> [DIRECTIONS FOR THIS TASK] I need the number of lines in the listing below that contain "ladder", and only that number.

> [RECORDS]
┄┄┄┄┄┄
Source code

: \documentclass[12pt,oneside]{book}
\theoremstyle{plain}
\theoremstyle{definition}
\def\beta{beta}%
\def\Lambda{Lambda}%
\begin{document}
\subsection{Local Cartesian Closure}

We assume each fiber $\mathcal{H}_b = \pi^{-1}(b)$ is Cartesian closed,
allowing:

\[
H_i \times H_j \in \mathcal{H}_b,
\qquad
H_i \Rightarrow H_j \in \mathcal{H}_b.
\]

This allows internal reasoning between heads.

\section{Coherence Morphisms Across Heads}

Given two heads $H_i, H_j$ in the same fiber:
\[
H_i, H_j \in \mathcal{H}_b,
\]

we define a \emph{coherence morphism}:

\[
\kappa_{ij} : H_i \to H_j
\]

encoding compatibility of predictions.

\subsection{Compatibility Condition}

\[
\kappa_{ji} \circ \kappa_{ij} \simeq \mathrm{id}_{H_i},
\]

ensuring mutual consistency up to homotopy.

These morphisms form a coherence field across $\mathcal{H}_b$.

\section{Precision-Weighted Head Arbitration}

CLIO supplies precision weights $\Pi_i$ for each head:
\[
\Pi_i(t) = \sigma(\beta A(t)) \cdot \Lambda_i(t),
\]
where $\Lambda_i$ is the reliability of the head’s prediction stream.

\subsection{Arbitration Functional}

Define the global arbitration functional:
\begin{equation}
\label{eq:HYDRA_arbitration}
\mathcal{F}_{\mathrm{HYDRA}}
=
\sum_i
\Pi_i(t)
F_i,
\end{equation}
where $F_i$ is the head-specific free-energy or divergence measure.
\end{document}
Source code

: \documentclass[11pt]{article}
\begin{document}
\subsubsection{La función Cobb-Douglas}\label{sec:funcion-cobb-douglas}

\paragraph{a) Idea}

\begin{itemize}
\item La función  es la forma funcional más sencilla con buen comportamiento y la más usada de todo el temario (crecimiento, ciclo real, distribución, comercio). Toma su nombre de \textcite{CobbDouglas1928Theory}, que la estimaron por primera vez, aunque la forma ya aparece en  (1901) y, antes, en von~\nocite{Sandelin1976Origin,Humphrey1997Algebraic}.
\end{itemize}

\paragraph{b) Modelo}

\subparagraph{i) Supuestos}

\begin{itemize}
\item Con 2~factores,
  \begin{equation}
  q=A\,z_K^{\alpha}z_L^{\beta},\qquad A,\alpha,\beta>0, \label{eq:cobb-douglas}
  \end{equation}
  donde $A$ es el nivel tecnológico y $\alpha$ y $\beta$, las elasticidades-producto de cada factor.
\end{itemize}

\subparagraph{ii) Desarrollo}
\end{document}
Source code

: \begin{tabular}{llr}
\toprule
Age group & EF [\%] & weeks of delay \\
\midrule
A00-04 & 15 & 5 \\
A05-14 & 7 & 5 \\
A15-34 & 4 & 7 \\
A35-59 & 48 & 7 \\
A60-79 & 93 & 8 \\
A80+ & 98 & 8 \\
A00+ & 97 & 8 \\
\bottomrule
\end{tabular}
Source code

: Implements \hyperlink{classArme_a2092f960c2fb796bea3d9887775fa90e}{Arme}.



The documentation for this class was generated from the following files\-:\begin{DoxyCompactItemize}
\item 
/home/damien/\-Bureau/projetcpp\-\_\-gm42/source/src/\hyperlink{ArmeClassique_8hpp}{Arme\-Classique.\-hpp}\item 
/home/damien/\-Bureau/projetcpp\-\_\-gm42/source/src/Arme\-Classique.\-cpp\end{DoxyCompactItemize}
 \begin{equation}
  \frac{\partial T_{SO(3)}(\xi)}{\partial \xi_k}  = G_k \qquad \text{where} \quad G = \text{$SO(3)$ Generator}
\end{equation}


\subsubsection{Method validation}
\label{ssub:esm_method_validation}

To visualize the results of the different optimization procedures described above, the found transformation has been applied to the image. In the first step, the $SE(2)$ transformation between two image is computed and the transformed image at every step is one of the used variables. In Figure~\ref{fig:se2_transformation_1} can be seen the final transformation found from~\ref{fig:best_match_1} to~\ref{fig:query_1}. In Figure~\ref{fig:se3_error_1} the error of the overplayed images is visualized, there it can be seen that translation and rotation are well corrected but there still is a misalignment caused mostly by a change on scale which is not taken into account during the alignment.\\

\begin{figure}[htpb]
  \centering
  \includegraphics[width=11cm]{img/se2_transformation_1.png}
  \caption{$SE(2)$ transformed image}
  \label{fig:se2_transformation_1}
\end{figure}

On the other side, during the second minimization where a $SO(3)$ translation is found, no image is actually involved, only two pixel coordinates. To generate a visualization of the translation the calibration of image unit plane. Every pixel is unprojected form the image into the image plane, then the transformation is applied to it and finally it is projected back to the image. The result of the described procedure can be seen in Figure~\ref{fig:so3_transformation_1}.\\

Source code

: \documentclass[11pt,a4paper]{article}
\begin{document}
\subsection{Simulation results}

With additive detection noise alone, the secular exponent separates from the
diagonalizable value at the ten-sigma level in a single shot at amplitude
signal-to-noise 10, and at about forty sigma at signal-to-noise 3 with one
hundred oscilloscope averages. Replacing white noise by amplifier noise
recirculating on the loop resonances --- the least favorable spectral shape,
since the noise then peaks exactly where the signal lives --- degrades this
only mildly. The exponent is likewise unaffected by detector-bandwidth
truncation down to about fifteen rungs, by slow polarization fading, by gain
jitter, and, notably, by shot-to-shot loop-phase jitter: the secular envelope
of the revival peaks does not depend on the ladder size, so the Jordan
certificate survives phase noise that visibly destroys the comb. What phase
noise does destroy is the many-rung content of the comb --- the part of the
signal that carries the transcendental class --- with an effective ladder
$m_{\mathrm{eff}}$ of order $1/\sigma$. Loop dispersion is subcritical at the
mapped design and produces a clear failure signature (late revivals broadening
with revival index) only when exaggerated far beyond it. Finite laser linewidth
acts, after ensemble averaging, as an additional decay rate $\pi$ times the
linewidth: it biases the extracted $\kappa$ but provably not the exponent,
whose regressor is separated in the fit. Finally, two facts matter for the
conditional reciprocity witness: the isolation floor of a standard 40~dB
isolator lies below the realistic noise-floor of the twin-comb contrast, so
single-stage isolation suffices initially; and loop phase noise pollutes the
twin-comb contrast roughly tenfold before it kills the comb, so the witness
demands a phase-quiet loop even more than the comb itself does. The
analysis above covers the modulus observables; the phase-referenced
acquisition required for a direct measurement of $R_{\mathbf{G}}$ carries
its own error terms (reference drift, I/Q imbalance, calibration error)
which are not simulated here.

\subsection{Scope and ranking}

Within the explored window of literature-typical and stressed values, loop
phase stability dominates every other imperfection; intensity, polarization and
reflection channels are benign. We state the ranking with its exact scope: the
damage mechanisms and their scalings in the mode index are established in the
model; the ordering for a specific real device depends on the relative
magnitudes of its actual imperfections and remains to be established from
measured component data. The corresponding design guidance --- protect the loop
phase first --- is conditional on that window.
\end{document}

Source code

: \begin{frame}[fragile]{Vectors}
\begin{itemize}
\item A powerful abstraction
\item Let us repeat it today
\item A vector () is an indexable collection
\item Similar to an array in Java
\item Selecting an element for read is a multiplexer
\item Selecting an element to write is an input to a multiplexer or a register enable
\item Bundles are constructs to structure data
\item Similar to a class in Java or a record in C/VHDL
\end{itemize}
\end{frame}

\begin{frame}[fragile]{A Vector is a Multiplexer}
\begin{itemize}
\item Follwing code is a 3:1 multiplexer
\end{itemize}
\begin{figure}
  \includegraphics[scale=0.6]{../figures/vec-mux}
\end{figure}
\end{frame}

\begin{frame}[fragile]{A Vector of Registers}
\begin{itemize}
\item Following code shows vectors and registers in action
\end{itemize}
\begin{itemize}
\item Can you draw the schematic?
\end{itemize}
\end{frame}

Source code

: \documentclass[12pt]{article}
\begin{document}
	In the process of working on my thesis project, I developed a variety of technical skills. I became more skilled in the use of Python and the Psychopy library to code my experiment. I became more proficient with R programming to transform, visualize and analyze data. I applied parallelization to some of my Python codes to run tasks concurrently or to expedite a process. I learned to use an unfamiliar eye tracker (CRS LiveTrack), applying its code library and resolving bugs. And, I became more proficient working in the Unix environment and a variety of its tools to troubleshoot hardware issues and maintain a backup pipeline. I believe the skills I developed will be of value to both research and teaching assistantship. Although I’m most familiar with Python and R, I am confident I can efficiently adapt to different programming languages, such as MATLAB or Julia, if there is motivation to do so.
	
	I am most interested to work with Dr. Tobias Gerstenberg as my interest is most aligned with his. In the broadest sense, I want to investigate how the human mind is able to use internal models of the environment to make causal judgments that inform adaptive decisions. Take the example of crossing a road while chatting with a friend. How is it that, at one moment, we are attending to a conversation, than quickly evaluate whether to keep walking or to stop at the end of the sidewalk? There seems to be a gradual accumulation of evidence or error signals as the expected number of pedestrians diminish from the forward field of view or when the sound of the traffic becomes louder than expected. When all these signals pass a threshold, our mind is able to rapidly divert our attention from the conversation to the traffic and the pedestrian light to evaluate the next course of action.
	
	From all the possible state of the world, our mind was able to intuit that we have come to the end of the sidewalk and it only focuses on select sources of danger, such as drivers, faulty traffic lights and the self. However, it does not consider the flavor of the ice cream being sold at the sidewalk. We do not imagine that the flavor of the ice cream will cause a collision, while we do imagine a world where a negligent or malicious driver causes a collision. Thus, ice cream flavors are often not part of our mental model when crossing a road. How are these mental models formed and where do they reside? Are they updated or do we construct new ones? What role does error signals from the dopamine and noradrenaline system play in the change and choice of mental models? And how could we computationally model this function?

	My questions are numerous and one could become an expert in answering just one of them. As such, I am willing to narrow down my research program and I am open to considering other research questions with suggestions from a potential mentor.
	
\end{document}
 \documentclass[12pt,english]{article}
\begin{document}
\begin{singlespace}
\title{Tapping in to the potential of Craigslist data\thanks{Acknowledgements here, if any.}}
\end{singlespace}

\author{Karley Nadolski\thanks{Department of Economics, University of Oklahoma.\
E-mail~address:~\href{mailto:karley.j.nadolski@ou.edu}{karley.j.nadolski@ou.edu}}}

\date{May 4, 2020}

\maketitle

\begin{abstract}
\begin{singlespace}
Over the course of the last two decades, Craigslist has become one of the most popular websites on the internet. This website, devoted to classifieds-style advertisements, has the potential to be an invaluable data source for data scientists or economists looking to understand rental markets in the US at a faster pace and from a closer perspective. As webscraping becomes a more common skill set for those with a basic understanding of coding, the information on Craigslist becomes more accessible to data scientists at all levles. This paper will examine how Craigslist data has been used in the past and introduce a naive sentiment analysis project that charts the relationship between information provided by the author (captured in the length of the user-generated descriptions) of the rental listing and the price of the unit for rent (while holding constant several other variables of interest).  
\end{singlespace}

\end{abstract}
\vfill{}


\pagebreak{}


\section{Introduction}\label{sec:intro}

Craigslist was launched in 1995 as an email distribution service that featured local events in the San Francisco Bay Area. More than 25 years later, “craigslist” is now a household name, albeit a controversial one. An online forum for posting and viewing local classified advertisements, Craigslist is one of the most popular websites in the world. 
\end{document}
┄┄┄┄┄┄
> [RESULT FOR THIS TASK] 2